From his workshop in Albuquerque, N.M., metalworker Shane Hendren creates beautiful jewelry and buckles inspired by his Native heritage and the cowboys he grew up with—from Nevada buckaroos to Arizona brush poppers to New Mexico punchers, each with their own unique style shaped by the country they worked and rode. 

Hendren’s path to jewelry making was one of serendipity. Though his parents are both artists—his father is a poet and his mother is a quilt maker—Hendren planned to follow in the footsteps of his ranching family and attend an ag school. A bit of wisdom from his mother changed his course. 

“You’re going to live a lot longer than you think,” she told him. “So you should do something you love and something you’re passionate about. You already know how to ranch.”

Hendren had always been fascinated by museums, so he applied to a museum curator program at an art school in Santa Fe. He was at the National Junior Angus Show in Kentucky when his mother called him with some news: “Your cousin is getting married, two of your horses were struck by lightning, and, oh, you got into college.”

With his sights set on becoming a museum curator, Hendren became a jewelry maker purely by accident.

“I had to take an elective course, and I saw there was a course called Metalsmithing 101,” he explains. “I grew up on ranches pre-Home Depot—whatever we needed, we built, and I’m no stranger to welding gates—so I thought this class would be an easy A.”

The class turned out to be much more than that. 

“I had no idea the power of metal,” Hendren says. “I had no clue that it was so fluid and had so much possibility.”

Through jewelry making, Hendren found an outlet to express his fascination with the buckaroo sentiment of wearing your wealth—a concept he became familiar with as a young child while working with the Great Basin cowboys on his family’s Nevada ranch. 

“I was infatuated with their gear,” he says. “They had immaculate saddles, were sharp dressers, and the silver! It made such an impression on me as a kid. They would spend a month’s, sometimes a year’s wages on equipment—it reflected their pride in their job.
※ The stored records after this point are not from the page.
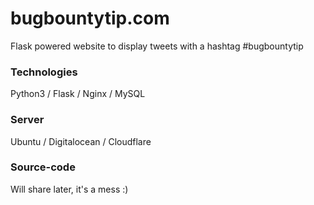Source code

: # bugbountytip.com
Flask powered website to display tweets with a hashtag #bugbountytip

### Technologies
Python3 / Flask / Nginx / MySQL

### Server
Ubuntu / Digitalocean / Cloudflare

### Source-code
Will share later, it's a mess :)
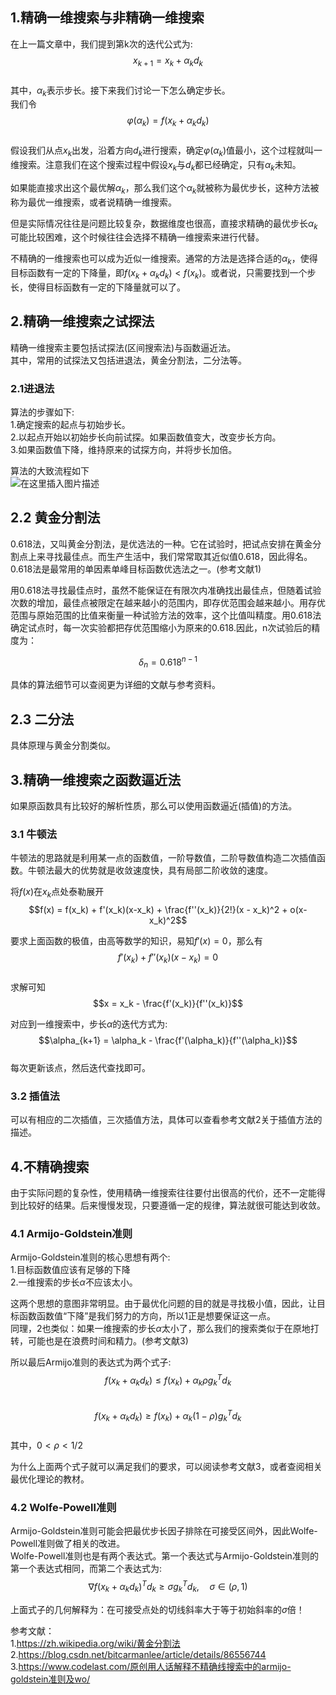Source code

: ## 1.精确一维搜索与非精确一维搜索
在上一篇文章中，我们提到第k次的迭代公式为:  
$$x_{k+1} = x_k + \alpha_kd_k$$  
其中，$\alpha_k$表示步长。接下来我们讨论一下怎么确定步长。  
我们令  
$$\varphi(\alpha_k) = f(x_k + \alpha_k d_k)$$  
假设我们从点$x_k$出发，沿着方向$d_k$进行搜索，确定$\varphi(\alpha_k)$值最小，这个过程就叫一维搜索。注意我们在这个搜索过程中假设$x_k$与$d_k$都已经确定，只有$\alpha_k$未知。  


如果能直接求出这个最优解$\alpha_k$，那么我们这个$\alpha_k$就被称为最优步长，这种方法被称为最优一维搜索，或者说精确一维搜索。
  
但是实际情况往往是问题比较复杂，数据维度也很高，直接求精确的最优步长$\alpha_k$可能比较困难，这个时候往往会选择不精确一维搜索来进行代替。  

不精确的一维搜索也可以成为近似一维搜索。通常的方法是选择合适的$\alpha_k$，使得目标函数有一定的下降量，即$f(x_k + \alpha_kd_k) < f(x_k)$。或者说，只需要找到一个步长，使得目标函数有一定的下降量就可以了。  


## 2.精确一维搜索之试探法  
精确一维搜索主要包括试探法(区间搜索法)与函数逼近法。  
其中，常用的试探法又包括进退法，黄金分割法，二分法等。  

### 2.1进退法
算法的步骤如下:  
1.确定搜索的起点与初始步长。  
2.以起点开始以初始步长向前试探。如果函数值变大，改变步长方向。  
3.如果函数值下降，维持原来的试探方向，并将步长加倍。  

算法的大致流程如下  
![在这里插入图片描述](https://github.com/bitcarmanlee/easy-algorithm-interview-photo/blob/master/traditional-algorithm/optimization/onedim_search/1.png)  
## 2.2 黄金分割法

0.618法，又叫黄金分割法，是优选法的一种。它在试验时，把试点安排在黄金分割点上来寻找最佳点。而生产生活中，我们常常取其近似值0.618，因此得名。0.618法是最常用的单因素单峰目标函数优选法之一。(参考文献1)  

用0.618法寻找最佳点时，虽然不能保证在有限次内准确找出最佳点，但随着试验次数的增加，最佳点被限定在越来越小的范围内，即存优范围会越来越小。用存优范围与原始范围的比值来衡量一种试验方法的效率，这个比值叫精度。用0.618法确定试点时，每一次实验都把存优范围缩小为原来的0.618.因此，n次试验后的精度为：  

$$\delta_n = 0.618^{n-1}$$  

具体的算法细节可以查阅更为详细的文献与参考资料。  

## 2.3 二分法
具体原理与黄金分割类似。  

## 3.精确一维搜索之函数逼近法  
如果原函数具有比较好的解析性质，那么可以使用函数逼近(插值)的方法。  
### 3.1 牛顿法  
牛顿法的思路就是利用某一点的函数值，一阶导数值，二阶导数值构造二次插值函数。牛顿法最大的优势就是收敛速度快，具有局部二阶收敛的速度。  

将$f(x)$在$x_k$点处泰勒展开  
$$f(x) = f(x_k) + f'(x_k)(x-x_k) + \frac{f''(x_k)}{2!}(x - x_k)^2 + o(x-x_k)^2$$  

要求上面函数的极值，由高等数学的知识，易知$f'(x) = 0$，那么有  
$$f'(x_k) + f''(x_k)(x - x_k) = 0$$  
求解可知  
$$x = x_k - \frac{f'(x_k)}{f''(x_k)}$$  

对应到一维搜索中，步长$\alpha$的迭代方式为:  
$$\alpha_{k+1} = \alpha_k - \frac{f'(\alpha_k)}{f''(\alpha_k)}$$  
每次更新该点，然后迭代查找即可。  

### 3.2 插值法
可以有相应的二次插值，三次插值方法，具体可以查看参考文献2关于插值方法的描述。  

## 4.不精确搜索  
由于实际问题的复杂性，使用精确一维搜索往往要付出很高的代价，还不一定能得到比较好的结果。后来慢慢发现，只要遵循一定的规律，算法就很可能达到收敛。  

### 4.1 Armijo-Goldstein准则  
Armijo-Goldstein准则的核心思想有两个:  
1.目标函数值应该有足够的下降  
2.一维搜索的步长$\alpha$不应该太小。  

这两个思想的意图非常明显。由于最优化问题的目的就是寻找极小值，因此，让目标函数函数值“下降”是我们努力的方向，所以1正是想要保证这一点。  
同理，2也类似：如果一维搜索的步长$\alpha$太小了，那么我们的搜索类似于在原地打转，可能也是在浪费时间和精力。(参考文献3)  


所以最后Armijo准则的表达式为两个式子:  
$$f(x_k + \alpha_k d_k) \le f(x_k) + \alpha_k \rho g_k^Td_k$$  
$$f(x_k + \alpha_k d_k) \ge f(x_k) + \alpha_k (1 - \rho) g_k^Td_k$$  
其中，$0 \lt \rho \lt 1/2$  

为什么上面两个式子就可以满足我们的要求，可以阅读参考文献3，或者查阅相关最优化理论的教材。  

### 4.2 Wolfe-Powell准则  
Armijo-Goldstein准则可能会把最优步长因子排除在可接受区间外，因此Wolfe-Powell准则做了相关的改进。  
Wolfe-Powell准则也是有两个表达式。第一个表达式与Armijo-Goldstein准则的第一个表达式相同，而第二个表达式为:  
$$\nabla f(x_k + \alpha_k d_k)^Td_k \ge \sigma g_k^T d_k, \quad \sigma \in (\rho, 1)$$  

上面式子的几何解释为：在可接受点处的切线斜率大于等于初始斜率的$\sigma$倍！  

参考文献：  
1.https://zh.wikipedia.org/wiki/黄金分割法  
2.https://blog.csdn.net/bitcarmanlee/article/details/86556744  
3.https://www.codelast.com/原创用人话解释不精确线搜索中的armijo-goldstein准则及wo/  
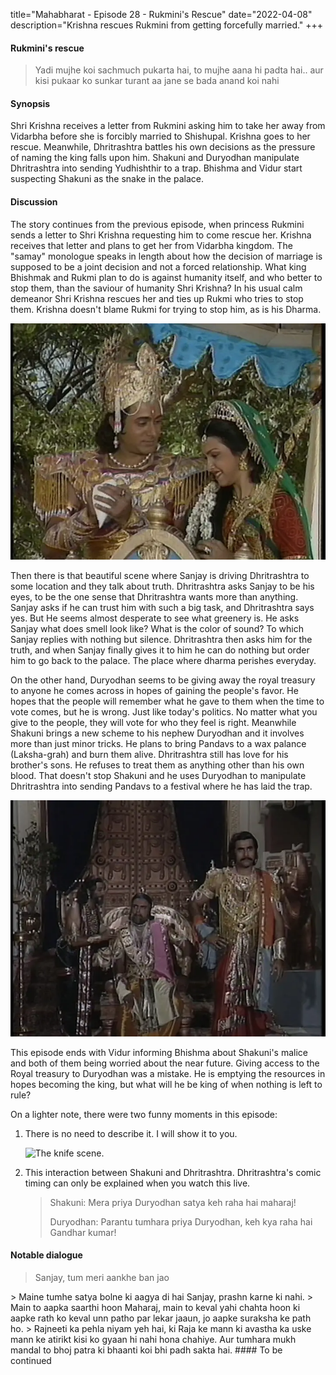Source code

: title="Mahabharat - Episode 28 - Rukmini's Rescue"
date="2022-04-08"
description="Krishna rescues Rukmini from getting forcefully married."
+++
#### Rukmini's rescue
> Yadi mujhe koi sachmuch pukarta hai, to mujhe aana hi padta hai.. aur kisi pukaar ko sunkar turant aa jane se bada anand koi nahi

#### Synopsis 
Shri Krishna receives a letter from Rukmini asking him to take her away from
Vidarbha before she is forcibly married to Shishupal. Krishna goes to her
rescue. Meanwhile, Dhritrashtra battles his own decisions as the pressure of
naming the king falls upon him. Shakuni and Duryodhan manipulate Dhritrashtra
into sending Yudhishthir to a trap. Bhishma and Vidur start suspecting Shakuni
as the snake in the palace.

#### Discussion 
The story continues from the previous episode, when princess Rukmini sends a
letter to Shri Krishna requesting him to come rescue her. Krishna receives that
letter and plans to get her from Vidarbha kingdom. The "samay" monologue speaks
in length about how the decision of marriage is supposed to be a joint decision
and not a forced relationship. What king Bhishmak and Rukmi plan to do is
against humanity itself, and who better to stop them, than the saviour of
humanity Shri Krishna? In his usual calm demeanor Shri Krishna rescues her and
ties up Rukmi who tries to stop them. Krishna doesn't blame Rukmi for trying to
stop him, as is his Dharma.

![Krishna Rescues Rukmini](/static/images/mahabharat/ep_28_1.webp)

Then there is that beautiful scene where Sanjay is driving Dhritrashtra to some
location and they talk about truth. Dhritrashtra asks Sanjay to be his eyes, to
be the one sense that Dhritrashtra wants more than anything. Sanjay asks if he
can trust him with such a big task, and Dhritrashtra says yes. But He seems
almost desperate to see what greenery is. He asks Sanjay what does smell look
like? What is the color of sound? To which Sanjay replies with nothing but
silence. Dhritrashtra then asks him for the truth, and when Sanjay finally
gives it to him he can do nothing but order him to go back to the palace. The
place where dharma perishes everyday.

On the other hand, Duryodhan seems to be giving away the royal treasury to
anyone he comes across in hopes of gaining the people's favor. He hopes that
the people will remember what he gave to them when the time to vote comes, but
he is wrong. Just like today's politics. No matter what you give to the people,
they will vote for who they feel is right. Meanwhile Shakuni brings a new
scheme to his nephew Duryodhan and it involves more than just minor tricks. He
plans to bring Pandavs to a wax palance (Laksha-grah) and burn them alive.
Dhritrashtra still has love for his brother's sons. He refuses to treat them as
anything other than his own blood. That doesn't stop Shakuni and he uses
Duryodhan to manipulate Dhritrashtra into sending Pandavs to a festival where
he has laid the trap. 

![Shakuni and Duryodhan manipulate Dhritrashtra](/static/images/mahabharat/ep_28_2.webp)

This episode ends with Vidur informing Bhishma about Shakuni's malice and both
of them being worried about the near future. Giving access to the Royal
treasury to Duryodhan was a mistake. He is emptying the resources in hopes
becoming the king, but what will he be king of when nothing is left to rule?

On a lighter note, there were two funny moments in this episode: 

1. There is no need to describe it. I will show it to you.

	![The knife scene.](/static/images/mahabharat/ep_28_dhritrashtra.gif)

2. This interaction between Shakuni and Dhritrashtra. Dhritrashtra's comic timing can only be explained when you watch this live.

	> Shakuni: Mera priya Duryodhan satya keh raha hai maharaj!
	>
	> Duryodhan: Parantu tumhara priya Duryodhan, keh kya raha hai Gandhar kumar!

#### Notable dialogue
> Sanjay, tum meri aankhe ban jao
<!------!>
> Maine tumhe satya bolne ki aagya di hai Sanjay, prashn karne ki nahi.

<!------!>
> Main to aapka saarthi hoon Maharaj, main to keval yahi chahta hoon ki aapke rath ko keval unn patho par lekar jaaun, jo aapke suraksha ke path ho.

<!------!>
> Rajneeti ka pehla niyam yeh hai, ki Raja ke mann ki avastha ka uske mann ke atirikt kisi ko gyaan hi nahi hona chahiye. Aur tumhara mukh mandal to bhoj patra ki bhaanti koi bhi padh sakta hai.

<!------!>


#### To be continued
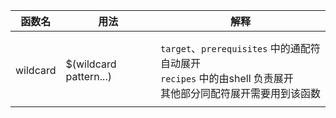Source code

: 

| 函数名   | 用法                   | 解释                                                         |
| -------- | ---------------------- | ------------------------------------------------------------ |
|          |                        |                                                              |
|          |                        |                                                              |
| wildcard | $(wildcard pattern...) | `target`、`prerequisites` 中的通配符自动展开<br/>`recipes` 中的由shell 负责展开<br/>其他部分同配符展开需要用到该函数 |
|          |                        |                                                              |

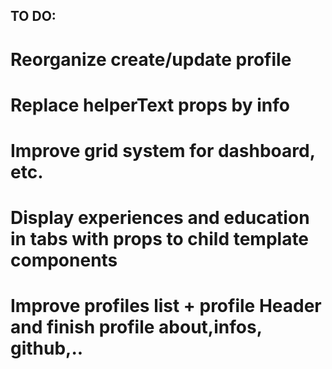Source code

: ## TO DO:

# Reorganize create/update profile
# Replace helperText props by info
# Improve grid system for dashboard, etc.

# Display experiences and education in tabs with props to child template components

# Improve profiles list + profile Header and finish profile about,infos, github,..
“Jewelry making tied everything together for me: my interest in art, my background as a Native person, and my love of buckaroo life. This craft is so fascinating because it’s art—and commentary—that people wear, and it makes me feel good that people feel good wearing it.”

Today, Hendren uses only the highest quality turquoise mined from the states his family ranched on to create award-winning jewelry that has achieved international acclaim. His designs are based on the unique personality of each stone—turquoise so rare that it is sold by the carat. 

Though he’s a metalworker by trade, his number one job is being a dad. 

“My kids are my pride and joy,” he says. “Everything I do, I do for them. I’m so inspired by them. And I wouldn’t be able to do what I do without my wife, Rayne. My family is my motivation and inspiration. It’s a blessing that I get to wake up and do what I love, surrounded by people I love.”